** WHAT YOU ARE ASKED TO DO **
Which lines in the records below contain the word "whence"? Return each of them.
***** AVAILABLE RECORDS *****
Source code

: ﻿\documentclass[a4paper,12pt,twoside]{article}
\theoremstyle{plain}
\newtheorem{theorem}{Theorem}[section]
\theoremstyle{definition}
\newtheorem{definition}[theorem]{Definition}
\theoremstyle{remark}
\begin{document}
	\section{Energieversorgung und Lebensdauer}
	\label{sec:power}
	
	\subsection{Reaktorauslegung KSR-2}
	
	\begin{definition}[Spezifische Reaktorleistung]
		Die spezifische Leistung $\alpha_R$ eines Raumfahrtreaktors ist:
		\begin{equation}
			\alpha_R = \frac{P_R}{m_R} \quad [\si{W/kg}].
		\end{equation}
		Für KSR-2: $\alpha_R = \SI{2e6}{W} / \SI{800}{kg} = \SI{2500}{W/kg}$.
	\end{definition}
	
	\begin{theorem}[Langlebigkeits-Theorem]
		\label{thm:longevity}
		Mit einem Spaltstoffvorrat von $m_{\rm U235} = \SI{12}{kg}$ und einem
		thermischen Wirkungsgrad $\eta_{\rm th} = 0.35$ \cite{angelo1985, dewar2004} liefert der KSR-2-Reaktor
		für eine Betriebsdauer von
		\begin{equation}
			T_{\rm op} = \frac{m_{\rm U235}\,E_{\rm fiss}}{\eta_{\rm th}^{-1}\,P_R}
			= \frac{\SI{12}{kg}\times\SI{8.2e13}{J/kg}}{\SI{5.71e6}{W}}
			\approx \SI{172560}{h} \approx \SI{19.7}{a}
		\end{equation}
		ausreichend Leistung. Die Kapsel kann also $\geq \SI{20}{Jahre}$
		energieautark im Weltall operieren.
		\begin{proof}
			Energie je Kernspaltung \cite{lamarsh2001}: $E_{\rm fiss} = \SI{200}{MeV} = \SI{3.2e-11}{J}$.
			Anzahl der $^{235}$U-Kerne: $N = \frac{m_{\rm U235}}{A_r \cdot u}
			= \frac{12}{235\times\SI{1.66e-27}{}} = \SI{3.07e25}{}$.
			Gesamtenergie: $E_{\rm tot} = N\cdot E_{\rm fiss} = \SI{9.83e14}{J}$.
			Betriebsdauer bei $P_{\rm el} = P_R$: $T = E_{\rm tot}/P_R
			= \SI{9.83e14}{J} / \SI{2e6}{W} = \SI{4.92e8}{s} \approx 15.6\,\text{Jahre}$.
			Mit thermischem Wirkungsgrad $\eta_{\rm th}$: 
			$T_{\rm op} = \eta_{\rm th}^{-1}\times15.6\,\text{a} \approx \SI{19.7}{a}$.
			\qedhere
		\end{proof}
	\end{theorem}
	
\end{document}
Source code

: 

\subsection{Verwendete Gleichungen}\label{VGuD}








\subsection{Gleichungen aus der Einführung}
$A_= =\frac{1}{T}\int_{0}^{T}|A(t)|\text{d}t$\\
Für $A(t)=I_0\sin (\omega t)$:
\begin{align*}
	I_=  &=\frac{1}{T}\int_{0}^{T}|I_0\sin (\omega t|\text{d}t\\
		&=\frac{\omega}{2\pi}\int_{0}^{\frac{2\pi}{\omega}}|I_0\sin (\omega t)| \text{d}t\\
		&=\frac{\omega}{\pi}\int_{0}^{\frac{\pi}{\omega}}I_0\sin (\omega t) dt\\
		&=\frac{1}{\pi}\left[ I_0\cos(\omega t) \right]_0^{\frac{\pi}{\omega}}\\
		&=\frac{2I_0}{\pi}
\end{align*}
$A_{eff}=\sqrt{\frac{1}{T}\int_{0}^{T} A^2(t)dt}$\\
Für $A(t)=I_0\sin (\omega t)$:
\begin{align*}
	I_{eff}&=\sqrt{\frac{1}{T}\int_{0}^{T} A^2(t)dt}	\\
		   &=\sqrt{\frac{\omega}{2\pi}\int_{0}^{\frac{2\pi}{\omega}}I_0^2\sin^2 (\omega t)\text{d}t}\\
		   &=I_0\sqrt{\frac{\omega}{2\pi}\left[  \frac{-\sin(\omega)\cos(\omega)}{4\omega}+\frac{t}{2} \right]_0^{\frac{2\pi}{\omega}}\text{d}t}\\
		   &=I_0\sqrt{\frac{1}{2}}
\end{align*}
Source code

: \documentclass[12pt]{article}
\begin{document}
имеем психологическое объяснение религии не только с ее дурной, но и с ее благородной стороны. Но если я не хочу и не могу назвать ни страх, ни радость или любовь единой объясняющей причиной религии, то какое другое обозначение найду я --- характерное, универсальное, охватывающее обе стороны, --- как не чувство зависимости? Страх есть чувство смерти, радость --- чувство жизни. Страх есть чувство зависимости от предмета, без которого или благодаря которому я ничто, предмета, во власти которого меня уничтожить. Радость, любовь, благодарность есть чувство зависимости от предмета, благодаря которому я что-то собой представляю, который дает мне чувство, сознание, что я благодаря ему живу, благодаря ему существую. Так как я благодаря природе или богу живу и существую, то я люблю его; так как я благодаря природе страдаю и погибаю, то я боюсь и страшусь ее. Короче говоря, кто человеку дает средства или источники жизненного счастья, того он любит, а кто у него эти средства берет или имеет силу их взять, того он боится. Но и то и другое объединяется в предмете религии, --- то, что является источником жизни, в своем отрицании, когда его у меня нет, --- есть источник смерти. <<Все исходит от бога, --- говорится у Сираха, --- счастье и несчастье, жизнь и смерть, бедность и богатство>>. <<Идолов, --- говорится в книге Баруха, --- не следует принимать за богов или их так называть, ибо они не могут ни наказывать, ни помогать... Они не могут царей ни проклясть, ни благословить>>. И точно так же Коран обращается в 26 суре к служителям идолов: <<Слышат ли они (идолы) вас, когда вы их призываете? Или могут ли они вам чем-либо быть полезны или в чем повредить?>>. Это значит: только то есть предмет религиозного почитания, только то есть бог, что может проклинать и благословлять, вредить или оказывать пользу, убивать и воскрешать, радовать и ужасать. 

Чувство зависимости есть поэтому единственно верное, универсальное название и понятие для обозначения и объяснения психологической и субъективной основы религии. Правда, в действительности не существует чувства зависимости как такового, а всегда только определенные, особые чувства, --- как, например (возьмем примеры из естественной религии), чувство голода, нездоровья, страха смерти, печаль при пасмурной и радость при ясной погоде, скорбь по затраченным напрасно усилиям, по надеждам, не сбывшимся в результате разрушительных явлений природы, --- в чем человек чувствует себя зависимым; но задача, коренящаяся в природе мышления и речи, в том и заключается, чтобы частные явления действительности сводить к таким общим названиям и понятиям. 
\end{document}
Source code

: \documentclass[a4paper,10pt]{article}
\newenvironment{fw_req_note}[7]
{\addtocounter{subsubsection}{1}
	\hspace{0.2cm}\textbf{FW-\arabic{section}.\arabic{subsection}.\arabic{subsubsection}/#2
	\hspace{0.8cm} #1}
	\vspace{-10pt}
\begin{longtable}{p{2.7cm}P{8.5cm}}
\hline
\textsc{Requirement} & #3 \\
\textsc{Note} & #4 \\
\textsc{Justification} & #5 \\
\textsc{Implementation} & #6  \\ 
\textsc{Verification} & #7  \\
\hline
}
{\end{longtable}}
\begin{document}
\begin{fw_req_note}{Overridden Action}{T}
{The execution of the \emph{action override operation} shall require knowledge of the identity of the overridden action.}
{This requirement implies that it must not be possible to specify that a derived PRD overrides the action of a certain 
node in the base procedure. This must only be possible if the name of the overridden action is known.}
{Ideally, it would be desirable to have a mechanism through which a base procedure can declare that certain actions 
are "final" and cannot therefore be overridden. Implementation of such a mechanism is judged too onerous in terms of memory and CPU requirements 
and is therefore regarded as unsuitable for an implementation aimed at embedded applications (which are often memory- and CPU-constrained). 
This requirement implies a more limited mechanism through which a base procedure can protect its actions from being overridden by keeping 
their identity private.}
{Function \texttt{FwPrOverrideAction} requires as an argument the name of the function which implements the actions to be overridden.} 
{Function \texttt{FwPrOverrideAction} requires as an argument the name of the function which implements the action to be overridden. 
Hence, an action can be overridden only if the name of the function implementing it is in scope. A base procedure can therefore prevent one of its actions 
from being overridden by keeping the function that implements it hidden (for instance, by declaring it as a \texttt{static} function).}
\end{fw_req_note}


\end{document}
*****
***** AVAILABLE RECORDS *****
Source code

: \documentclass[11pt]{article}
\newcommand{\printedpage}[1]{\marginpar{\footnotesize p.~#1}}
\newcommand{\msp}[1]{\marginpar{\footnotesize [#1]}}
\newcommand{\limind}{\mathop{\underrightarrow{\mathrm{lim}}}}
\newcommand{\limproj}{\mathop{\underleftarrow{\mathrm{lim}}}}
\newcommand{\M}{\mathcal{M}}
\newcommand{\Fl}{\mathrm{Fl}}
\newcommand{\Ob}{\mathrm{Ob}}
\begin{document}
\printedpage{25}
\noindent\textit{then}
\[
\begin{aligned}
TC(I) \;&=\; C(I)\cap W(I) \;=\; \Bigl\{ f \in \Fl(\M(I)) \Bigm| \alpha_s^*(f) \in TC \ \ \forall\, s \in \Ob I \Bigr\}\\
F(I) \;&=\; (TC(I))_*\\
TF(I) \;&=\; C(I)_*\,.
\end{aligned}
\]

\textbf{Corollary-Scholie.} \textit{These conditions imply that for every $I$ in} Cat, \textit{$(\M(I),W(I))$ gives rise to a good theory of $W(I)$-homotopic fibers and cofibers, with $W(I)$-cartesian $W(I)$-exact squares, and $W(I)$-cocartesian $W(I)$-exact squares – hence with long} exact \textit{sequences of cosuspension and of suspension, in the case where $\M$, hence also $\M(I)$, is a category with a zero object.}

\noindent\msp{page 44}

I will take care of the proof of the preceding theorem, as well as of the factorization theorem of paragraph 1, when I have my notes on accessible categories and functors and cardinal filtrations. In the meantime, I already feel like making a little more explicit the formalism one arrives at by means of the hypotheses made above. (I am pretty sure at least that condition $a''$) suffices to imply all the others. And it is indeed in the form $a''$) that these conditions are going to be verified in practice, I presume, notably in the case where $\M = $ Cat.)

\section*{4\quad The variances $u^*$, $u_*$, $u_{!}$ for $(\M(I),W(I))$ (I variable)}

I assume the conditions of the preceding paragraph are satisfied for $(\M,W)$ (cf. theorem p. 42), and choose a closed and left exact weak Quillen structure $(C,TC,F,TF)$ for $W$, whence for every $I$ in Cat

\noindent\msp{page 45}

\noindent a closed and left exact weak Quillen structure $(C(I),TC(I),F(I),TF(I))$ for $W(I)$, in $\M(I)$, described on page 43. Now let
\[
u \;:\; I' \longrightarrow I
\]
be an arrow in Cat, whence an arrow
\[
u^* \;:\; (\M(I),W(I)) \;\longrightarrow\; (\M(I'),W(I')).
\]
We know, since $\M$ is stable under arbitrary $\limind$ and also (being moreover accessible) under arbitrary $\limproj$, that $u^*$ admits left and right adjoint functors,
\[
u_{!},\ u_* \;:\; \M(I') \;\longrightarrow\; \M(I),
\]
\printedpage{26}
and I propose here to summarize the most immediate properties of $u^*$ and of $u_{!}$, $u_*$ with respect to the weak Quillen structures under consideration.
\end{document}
*****
** ANSWER BOX **
I assume the conditions of the preceding paragraph are satisfied for $(\M,W)$ (cf. theorem p. 42), and choose a closed and left exact weak Quillen structure $(C,TC,F,TF)$ for $W$, whence for every $I$ in Cat
be an arrow in Cat, whence an arrow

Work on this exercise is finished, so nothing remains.